Collected data:
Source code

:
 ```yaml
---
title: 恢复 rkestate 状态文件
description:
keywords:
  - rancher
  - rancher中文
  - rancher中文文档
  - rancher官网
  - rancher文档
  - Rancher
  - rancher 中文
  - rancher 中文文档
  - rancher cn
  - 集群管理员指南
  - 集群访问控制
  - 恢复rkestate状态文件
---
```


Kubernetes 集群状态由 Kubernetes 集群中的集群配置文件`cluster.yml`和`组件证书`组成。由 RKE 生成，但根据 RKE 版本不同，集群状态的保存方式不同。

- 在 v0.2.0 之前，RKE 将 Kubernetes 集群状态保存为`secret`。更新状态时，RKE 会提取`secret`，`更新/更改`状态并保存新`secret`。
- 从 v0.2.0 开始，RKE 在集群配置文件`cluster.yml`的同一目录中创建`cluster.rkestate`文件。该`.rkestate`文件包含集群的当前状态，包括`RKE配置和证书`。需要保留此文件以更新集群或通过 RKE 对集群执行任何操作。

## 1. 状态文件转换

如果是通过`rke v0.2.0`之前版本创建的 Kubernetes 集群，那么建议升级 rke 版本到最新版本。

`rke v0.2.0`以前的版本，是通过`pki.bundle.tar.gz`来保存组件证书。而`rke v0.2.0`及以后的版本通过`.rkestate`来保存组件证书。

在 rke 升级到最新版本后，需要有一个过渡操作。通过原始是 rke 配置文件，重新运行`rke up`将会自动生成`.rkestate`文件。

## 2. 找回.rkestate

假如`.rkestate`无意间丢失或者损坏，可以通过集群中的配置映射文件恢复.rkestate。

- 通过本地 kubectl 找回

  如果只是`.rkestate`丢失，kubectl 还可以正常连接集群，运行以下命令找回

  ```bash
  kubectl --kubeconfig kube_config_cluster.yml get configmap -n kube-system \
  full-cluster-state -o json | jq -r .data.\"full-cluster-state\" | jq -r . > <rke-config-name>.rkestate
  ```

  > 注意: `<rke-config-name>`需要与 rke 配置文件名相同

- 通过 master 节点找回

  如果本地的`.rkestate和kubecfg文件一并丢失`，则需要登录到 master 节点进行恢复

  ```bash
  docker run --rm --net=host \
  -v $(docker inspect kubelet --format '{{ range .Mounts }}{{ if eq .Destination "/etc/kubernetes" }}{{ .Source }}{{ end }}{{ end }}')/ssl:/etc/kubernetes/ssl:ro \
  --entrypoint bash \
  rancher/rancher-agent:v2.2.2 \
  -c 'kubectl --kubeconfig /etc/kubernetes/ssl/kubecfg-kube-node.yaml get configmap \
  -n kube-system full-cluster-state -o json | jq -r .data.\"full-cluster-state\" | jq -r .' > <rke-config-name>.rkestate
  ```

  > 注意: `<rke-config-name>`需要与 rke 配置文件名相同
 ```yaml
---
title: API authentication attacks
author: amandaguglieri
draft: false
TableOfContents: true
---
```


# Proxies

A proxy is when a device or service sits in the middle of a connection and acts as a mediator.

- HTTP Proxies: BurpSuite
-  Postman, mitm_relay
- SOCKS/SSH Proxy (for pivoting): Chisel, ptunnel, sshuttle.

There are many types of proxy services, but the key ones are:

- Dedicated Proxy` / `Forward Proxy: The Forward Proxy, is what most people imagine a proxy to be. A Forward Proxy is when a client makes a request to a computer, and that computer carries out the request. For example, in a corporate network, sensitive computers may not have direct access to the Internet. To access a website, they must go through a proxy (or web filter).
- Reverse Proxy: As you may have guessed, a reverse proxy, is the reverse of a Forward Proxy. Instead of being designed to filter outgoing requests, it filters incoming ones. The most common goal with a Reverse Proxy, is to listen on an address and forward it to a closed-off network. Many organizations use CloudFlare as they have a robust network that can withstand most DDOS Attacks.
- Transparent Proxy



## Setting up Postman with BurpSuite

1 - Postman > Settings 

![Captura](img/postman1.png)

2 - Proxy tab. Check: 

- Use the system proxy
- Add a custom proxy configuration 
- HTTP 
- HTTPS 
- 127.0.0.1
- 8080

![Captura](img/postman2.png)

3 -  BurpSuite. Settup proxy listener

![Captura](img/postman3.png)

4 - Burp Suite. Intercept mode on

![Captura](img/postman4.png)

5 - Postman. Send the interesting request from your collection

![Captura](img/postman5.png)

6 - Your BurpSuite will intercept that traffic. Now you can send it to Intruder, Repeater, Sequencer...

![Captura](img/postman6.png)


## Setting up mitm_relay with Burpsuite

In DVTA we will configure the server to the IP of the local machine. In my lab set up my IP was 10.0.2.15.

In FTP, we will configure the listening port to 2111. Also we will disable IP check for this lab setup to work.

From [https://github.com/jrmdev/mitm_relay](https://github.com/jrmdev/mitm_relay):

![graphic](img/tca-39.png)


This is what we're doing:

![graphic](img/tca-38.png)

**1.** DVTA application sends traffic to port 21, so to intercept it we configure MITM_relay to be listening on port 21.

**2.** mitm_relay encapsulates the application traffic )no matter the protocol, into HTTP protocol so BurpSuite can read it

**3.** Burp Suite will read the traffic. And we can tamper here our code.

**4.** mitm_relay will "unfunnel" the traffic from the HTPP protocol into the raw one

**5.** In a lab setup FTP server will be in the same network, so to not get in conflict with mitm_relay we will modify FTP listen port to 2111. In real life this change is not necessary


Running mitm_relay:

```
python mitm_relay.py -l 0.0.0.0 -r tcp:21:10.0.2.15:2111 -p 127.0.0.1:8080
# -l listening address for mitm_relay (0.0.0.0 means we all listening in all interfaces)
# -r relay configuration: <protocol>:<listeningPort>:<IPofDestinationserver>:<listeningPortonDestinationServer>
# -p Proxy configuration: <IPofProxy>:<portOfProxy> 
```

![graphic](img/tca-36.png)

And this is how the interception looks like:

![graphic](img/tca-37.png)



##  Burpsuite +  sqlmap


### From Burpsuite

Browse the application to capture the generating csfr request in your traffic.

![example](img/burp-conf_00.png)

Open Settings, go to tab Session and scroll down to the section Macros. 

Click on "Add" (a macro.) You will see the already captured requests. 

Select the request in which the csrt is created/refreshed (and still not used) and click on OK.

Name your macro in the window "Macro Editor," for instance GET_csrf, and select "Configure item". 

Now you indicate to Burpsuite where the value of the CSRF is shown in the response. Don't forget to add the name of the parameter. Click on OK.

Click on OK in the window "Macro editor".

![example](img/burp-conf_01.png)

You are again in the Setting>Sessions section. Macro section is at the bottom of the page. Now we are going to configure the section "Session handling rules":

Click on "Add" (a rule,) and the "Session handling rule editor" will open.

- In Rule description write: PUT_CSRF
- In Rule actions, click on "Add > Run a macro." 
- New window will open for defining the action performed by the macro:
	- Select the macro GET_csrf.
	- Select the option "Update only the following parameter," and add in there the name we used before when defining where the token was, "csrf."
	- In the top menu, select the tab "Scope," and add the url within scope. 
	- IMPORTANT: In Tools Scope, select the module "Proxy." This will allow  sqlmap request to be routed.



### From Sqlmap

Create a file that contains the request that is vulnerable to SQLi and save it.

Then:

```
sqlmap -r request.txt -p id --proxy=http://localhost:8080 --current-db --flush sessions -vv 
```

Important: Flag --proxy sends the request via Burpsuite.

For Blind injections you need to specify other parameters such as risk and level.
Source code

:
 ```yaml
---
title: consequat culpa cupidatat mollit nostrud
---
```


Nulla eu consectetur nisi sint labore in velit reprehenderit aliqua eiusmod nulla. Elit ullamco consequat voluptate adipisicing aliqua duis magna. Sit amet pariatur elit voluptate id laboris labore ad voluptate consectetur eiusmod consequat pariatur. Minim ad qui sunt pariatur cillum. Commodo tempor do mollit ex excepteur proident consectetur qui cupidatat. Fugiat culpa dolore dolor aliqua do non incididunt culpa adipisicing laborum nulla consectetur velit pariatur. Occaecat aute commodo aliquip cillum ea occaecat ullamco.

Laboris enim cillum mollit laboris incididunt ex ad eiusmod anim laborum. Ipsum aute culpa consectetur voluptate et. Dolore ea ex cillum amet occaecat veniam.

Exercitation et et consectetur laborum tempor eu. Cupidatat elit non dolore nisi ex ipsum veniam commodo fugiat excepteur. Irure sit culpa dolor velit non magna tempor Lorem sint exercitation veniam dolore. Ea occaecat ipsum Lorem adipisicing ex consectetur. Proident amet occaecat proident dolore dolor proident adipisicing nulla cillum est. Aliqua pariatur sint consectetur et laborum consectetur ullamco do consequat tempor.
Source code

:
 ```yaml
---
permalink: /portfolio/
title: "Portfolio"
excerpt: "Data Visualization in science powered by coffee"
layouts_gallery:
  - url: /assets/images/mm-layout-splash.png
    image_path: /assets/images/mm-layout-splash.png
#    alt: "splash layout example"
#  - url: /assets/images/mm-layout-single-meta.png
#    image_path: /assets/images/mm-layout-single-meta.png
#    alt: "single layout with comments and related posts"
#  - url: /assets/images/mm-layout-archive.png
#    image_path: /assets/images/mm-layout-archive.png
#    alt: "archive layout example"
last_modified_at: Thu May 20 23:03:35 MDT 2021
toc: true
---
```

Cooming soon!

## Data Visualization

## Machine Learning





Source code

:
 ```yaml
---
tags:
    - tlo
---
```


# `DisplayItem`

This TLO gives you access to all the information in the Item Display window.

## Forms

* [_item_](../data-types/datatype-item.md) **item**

### What is being asked
Where the string "into" appears in a line of the entries above, return that line.

### Response
**2.** mitm_relay encapsulates the application traffic )no matter the protocol, into HTTP protocol so BurpSuite can read it
**4.** mitm_relay will "unfunnel" the traffic from the HTPP protocol into the raw one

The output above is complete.